**Collected data:**
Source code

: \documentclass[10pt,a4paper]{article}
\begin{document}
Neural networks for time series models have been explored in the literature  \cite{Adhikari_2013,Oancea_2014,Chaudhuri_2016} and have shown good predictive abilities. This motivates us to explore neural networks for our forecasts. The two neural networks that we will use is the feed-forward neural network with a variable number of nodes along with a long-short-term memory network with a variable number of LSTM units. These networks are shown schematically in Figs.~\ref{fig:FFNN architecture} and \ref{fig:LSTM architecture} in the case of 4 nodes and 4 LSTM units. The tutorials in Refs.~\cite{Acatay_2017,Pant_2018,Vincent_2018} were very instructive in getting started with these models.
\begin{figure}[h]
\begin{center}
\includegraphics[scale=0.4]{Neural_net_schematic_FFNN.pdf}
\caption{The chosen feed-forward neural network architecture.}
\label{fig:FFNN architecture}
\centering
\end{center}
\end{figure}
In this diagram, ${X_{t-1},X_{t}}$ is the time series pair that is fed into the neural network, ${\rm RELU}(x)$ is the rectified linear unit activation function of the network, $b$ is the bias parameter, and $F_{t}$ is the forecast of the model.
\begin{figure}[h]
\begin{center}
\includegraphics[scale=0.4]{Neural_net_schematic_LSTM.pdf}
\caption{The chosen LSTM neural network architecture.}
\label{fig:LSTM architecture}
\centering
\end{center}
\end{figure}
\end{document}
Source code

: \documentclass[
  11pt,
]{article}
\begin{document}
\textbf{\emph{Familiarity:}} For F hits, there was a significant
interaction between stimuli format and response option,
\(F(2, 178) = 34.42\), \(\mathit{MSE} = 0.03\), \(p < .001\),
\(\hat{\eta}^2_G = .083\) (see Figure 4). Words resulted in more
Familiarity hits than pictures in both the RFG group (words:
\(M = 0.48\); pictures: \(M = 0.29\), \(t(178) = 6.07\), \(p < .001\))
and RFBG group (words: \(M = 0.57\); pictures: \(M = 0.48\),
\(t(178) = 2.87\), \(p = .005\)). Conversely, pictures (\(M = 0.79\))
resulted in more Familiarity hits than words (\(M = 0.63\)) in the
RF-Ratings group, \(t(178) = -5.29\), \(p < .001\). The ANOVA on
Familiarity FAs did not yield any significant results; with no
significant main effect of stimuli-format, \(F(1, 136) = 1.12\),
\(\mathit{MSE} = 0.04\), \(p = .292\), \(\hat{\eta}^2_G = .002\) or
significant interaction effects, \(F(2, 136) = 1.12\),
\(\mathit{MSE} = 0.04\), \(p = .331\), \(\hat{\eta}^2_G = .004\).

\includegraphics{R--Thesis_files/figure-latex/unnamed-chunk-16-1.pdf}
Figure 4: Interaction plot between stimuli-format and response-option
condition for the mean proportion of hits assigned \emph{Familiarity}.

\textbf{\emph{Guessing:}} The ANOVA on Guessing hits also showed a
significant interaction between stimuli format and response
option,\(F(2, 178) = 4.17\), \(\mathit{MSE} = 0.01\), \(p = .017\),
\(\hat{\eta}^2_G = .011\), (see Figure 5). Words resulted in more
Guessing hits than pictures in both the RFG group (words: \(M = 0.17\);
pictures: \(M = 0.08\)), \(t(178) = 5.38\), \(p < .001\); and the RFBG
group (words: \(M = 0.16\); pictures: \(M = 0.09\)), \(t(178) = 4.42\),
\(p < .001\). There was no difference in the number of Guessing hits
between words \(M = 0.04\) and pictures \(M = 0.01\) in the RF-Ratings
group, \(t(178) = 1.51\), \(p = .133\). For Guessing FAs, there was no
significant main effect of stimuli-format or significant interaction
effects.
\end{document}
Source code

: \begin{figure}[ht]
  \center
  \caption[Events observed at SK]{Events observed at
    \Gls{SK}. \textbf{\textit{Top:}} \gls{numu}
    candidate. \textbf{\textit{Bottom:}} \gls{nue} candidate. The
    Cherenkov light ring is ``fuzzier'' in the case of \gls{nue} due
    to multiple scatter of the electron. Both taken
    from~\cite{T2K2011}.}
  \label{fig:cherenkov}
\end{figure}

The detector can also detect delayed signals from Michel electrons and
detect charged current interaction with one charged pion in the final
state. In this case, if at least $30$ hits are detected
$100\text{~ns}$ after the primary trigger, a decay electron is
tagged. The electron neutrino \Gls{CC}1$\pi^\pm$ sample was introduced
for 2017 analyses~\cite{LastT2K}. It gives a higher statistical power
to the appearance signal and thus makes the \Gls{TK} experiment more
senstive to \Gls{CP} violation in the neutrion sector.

**Task to complete:** Lines above that have "hits": copy each of them.

**Response to this task:**
\textbf{\emph{Familiarity:}} For F hits, there was a significant
Familiarity hits than pictures in both the RFG group (words:
resulted in more Familiarity hits than words (\(M = 0.63\)) in the
condition for the mean proportion of hits assigned \emph{Familiarity}.
\textbf{\emph{Guessing:}} The ANOVA on Guessing hits also showed a
Guessing hits than pictures in both the RFG group (words: \(M = 0.17\);
\(p < .001\). There was no difference in the number of Guessing hits
state. In this case, if at least $30$ hits are detected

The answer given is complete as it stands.